Perseteruan antar jiran adalah sesuatu yang lumrah terjadi, sebagaimana dulu ketika Ambalat diributkan antara Malaysia dan Indonesia. Malaysia yang merasa diatas angin karena bisa mendapatkan Sipadan dan Ligitan melalui sidang Mahkamah Internasional tahun 2003 lalu melanjutkan klaim atas Ambalat dengan mengerahkan sejumlah kapal perang.

Waktu itu mereka tidak menunjukkan sikap sebagai sahabat ASEAN dan mengerahkan sejumlah kapal perang ke perairan Ambalat. Jujur saja waktu itu kekuatan udara mereka mengungguli kita yang sedang terpuruk ditambah lagi dengan kehadiran kapal selam barunya yang berpangkalan di Teluk Sepanggar Sabah.

Tetapi waktu itu kita hadapi Malaysia dengan kekuatan militer juga sembari bertekad memperkuat dan memodernisasi militer dalam sebuah kurikulum strategis yang dikenal dengan MEF (Minimum Essential Force).  Dimulai tahun 2010 sampai sekarang program MEF kita telah menghasilkan perkuatan militer yang sudah mengungguli Malaysia.  Bahkan Natuna kita jadikan pangkalan militer besar yang lokasinya sangat strategis tepat berada ditengah Malaysia Semenanjung dan Malaysia Borneo.

Kekuatan militer Singapura jelas mengungguli Malaysia. Apalagi kondisi militer Malaysia saat ini sedang tidak “bahagia” akibat ulah rezim terdahulu yang tidak cakap dalam mengelola pemerintahan. Rasio hutang terhadap PDB negeri melayu itu saat ini berada dikisaran 74%, tentu sangat berat beban yang ditanggung APBN Malaysia.

Pada saat yang bersamaan negara-negara ASEAN lainnya sedang menunjukkan kuantitas belanja alustsista yang terus menerus.  Filipina terus memperkuat alutsista negerinya dengan membeli berbagai peralatan militer. Thailand juga memperkuat otot militernya, tidak ketinggalan Vietnam yang ada di garis depan persengketaan teritori dengan Cina. Indonesia sudah sama-sama kita ketahui belanja terus lho Om. Sementara Malaysia hanya berdiam diri.

Singapura jelas tak tertandingi soal anggaran belanja militernya dan terus memperkuat pagar teritorinya dengan model pre emptive strike. Maka ketika silang sengketa soal perairan di Selat Johor memanas, wajar saja dia unjuk kekuatan  karena memang dia punya kekuatan menyengat yang luar biasa. Soal siapa yang salah dan siapa yang benar tentang kepemilikan teritori itu jadi urusan diplomasi antara keduanya.

Maka pelajarannya yang diambil dari sengketa antar jiran adalah, jangan abaikan kekuatan dan perkuatan militer.  Karena militer adalah bagian dari kekuatan diplomasi sebuah negara.

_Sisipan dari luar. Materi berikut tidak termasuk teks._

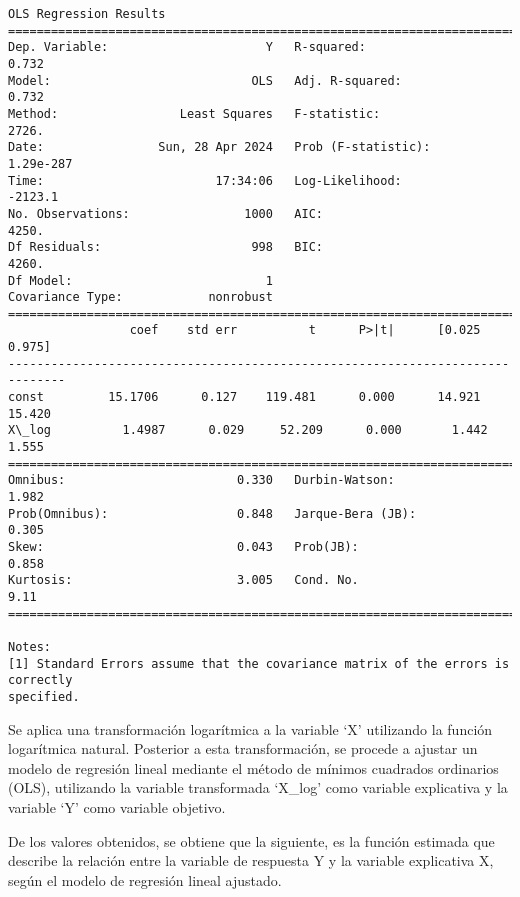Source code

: \documentclass[11pt]{article}
\begin{document}
    \begin{Verbatim}[commandchars=\\\{\}]
                            OLS Regression Results
==============================================================================
Dep. Variable:                      Y   R-squared:                       0.732
Model:                            OLS   Adj. R-squared:                  0.732
Method:                 Least Squares   F-statistic:                     2726.
Date:                Sun, 28 Apr 2024   Prob (F-statistic):          1.29e-287
Time:                        17:34:06   Log-Likelihood:                -2123.1
No. Observations:                1000   AIC:                             4250.
Df Residuals:                     998   BIC:                             4260.
Df Model:                           1
Covariance Type:            nonrobust
==============================================================================
                 coef    std err          t      P>|t|      [0.025      0.975]
------------------------------------------------------------------------------
const         15.1706      0.127    119.481      0.000      14.921      15.420
X\_log          1.4987      0.029     52.209      0.000       1.442       1.555
==============================================================================
Omnibus:                        0.330   Durbin-Watson:                   1.982
Prob(Omnibus):                  0.848   Jarque-Bera (JB):                0.305
Skew:                           0.043   Prob(JB):                        0.858
Kurtosis:                       3.005   Cond. No.                         9.11
==============================================================================

Notes:
[1] Standard Errors assume that the covariance matrix of the errors is correctly
specified.
    \end{Verbatim}

    Se aplica una transformación logarítmica a la variable `X' utilizando la
función logarítmica natural. Posterior a esta transformación, se procede
a ajustar un modelo de regresión lineal mediante el método de mínimos
cuadrados ordinarios (OLS), utilizando la variable transformada `X\_log'
como variable explicativa y la variable `Y' como variable objetivo.

De los valores obtenidos, se obtiene que la siguiente, es la función
estimada que describe la relación entre la variable de respuesta Y y la
variable explicativa X, según el modelo de regresión lineal ajustado.
\end{document}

Unjuk kekuatan militer Singapura terhadap Malaysia di Selat Johor bisa dipandang sebagai ledekan dan ejekan untuk jiran utaranya itu.

Program MEF kita yang sedang berlangsung saat ini juga merupakan  langkah strategis untuk menunjukkan kepada jiran bahwa kita jangan dianggap remeh. Kita perkuat militer kita sejalan dengan perkuatan ekonomi karena antara keduanya adalah investasi untuk menuju marwah negeri berdaulat, bergengsi dan berotot.

Tentu kita berharap sengketa antara kedua jiran itu bisa diselesaikan secara baik dan terhormat melalui jalan diplomasi. Antara keduanya saling membutuhkan satu sama lain.  Kedepankan etika ASEAN dan saling menahan diri. Singapura jelas butuh jirannya Malaysia juga sebaliknya Malaysia membutuhkan Singapura dalam banyak hal.